------ TASK DATA ------

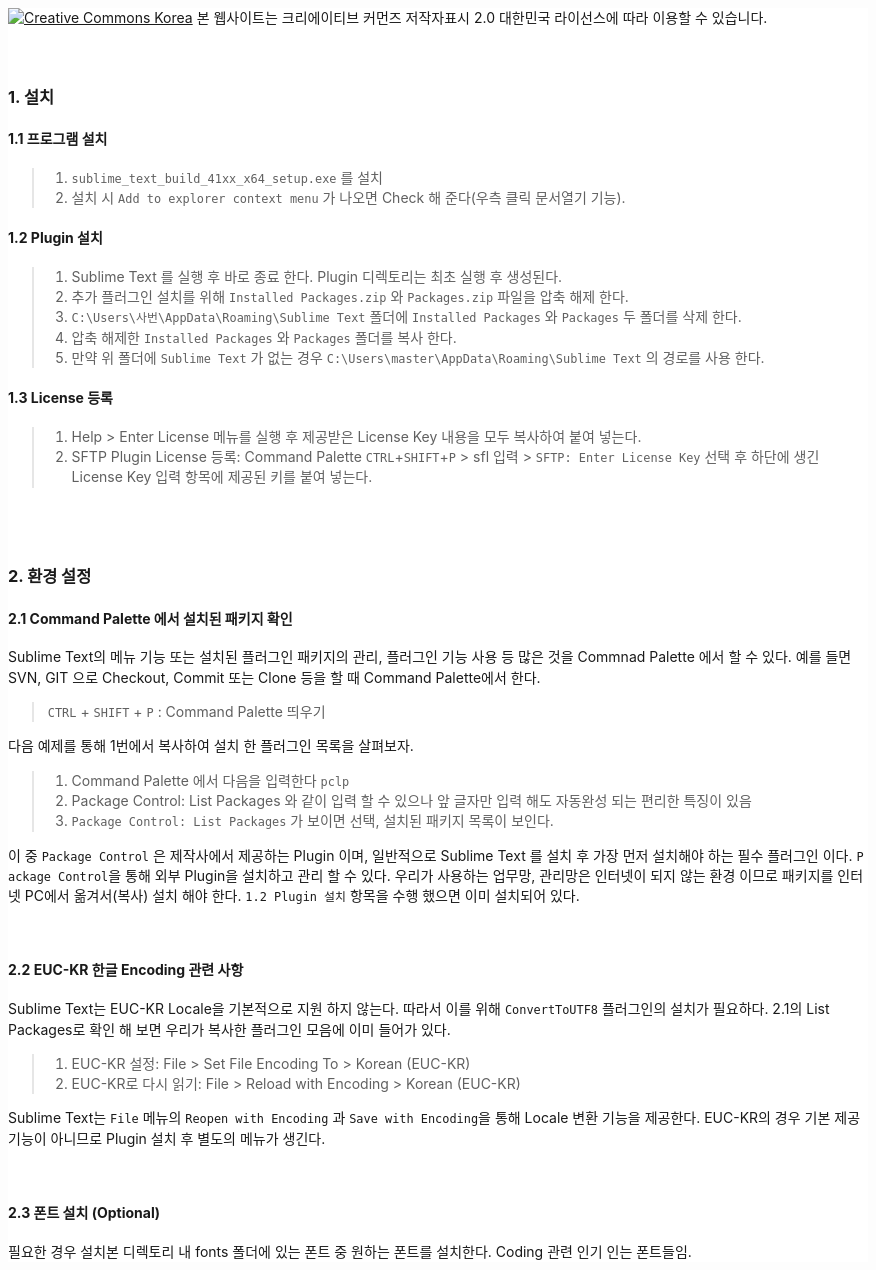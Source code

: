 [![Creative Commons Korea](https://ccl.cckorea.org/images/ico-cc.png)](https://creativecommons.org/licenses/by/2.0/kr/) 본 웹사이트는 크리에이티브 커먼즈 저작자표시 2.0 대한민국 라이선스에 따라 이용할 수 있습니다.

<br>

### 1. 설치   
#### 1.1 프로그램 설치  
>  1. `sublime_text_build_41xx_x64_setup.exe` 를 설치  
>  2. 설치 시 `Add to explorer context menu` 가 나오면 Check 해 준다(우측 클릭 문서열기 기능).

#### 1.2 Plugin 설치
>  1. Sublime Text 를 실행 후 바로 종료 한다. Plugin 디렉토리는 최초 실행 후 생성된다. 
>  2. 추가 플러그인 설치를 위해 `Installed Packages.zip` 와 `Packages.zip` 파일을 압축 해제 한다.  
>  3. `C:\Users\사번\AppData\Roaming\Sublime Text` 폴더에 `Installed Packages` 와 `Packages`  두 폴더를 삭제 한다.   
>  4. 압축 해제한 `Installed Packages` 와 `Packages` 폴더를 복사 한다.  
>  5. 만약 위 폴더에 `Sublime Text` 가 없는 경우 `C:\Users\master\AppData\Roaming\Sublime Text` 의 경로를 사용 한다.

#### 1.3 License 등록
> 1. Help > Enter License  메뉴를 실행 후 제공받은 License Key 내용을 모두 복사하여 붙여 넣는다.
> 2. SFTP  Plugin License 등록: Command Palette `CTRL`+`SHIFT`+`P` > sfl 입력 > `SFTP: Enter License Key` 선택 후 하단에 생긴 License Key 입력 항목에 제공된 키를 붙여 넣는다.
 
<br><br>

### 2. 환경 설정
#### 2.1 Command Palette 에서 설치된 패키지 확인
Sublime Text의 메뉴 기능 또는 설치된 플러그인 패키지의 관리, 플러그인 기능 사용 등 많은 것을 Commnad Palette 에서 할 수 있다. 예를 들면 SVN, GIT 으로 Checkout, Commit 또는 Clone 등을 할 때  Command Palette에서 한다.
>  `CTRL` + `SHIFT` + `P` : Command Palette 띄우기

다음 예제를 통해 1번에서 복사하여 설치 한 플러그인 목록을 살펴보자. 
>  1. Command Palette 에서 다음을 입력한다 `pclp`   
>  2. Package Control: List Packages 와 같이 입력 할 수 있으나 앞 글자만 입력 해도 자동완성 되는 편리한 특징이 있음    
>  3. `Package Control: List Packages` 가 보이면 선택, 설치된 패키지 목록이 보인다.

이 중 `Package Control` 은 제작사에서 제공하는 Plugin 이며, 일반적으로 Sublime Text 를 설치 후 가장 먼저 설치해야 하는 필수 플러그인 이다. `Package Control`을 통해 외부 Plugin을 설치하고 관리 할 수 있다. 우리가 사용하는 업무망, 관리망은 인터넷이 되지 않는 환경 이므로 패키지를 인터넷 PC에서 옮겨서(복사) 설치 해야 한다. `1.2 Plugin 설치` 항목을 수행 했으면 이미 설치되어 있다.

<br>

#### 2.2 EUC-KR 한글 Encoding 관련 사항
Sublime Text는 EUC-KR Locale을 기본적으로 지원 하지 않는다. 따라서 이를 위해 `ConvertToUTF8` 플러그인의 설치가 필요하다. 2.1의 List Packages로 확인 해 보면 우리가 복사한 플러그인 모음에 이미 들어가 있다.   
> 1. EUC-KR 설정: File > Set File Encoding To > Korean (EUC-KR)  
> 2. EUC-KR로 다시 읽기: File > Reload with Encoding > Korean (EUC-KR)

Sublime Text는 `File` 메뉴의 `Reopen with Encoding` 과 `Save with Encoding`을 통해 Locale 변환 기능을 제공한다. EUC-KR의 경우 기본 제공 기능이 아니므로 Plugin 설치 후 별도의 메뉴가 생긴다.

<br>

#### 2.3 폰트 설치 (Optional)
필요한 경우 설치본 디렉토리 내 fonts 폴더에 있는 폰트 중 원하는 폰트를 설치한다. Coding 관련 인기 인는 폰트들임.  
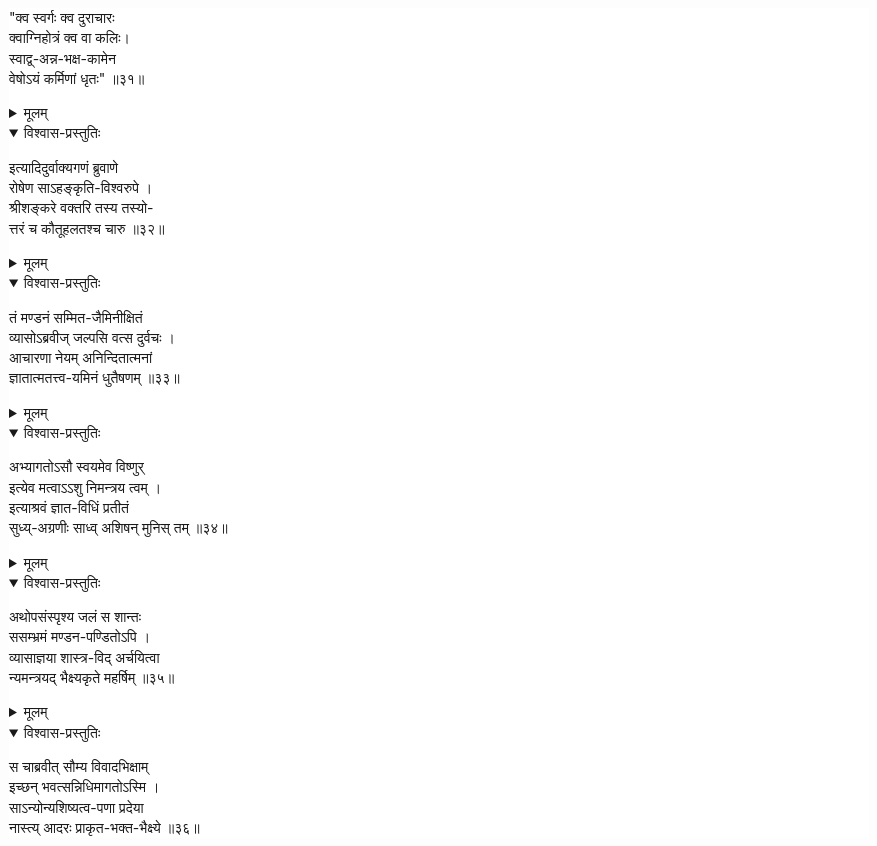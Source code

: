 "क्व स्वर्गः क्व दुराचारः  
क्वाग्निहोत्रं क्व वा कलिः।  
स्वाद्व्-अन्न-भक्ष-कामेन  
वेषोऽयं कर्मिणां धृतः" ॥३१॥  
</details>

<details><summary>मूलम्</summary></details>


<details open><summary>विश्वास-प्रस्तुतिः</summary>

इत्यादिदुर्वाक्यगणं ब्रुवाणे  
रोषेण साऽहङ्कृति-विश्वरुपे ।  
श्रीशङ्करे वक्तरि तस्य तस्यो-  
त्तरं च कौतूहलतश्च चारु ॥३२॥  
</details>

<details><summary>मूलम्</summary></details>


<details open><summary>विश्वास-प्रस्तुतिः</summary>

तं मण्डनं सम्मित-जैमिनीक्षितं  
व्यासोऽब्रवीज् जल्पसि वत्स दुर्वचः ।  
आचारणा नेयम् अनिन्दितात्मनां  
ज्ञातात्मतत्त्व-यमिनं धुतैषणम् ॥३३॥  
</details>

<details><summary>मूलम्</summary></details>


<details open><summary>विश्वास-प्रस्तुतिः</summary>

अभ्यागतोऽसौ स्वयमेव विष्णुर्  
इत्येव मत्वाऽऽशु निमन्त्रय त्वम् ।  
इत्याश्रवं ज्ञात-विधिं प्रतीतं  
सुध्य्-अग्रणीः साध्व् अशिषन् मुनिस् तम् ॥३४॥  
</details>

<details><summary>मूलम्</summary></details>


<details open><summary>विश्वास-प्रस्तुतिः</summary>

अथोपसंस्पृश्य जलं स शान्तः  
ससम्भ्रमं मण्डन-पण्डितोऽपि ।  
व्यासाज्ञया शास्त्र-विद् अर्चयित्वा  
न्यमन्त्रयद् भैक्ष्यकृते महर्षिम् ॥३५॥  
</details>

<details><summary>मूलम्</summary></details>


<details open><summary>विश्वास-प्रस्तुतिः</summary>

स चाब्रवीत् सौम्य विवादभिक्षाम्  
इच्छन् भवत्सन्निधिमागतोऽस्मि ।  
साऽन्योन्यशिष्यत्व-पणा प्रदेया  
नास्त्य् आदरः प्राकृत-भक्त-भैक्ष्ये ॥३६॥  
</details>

------

## TASK:
Find every line in the entries that includes the word "Palette", then state how many there are and nothing else.

## WRITTEN SOLUTION:
5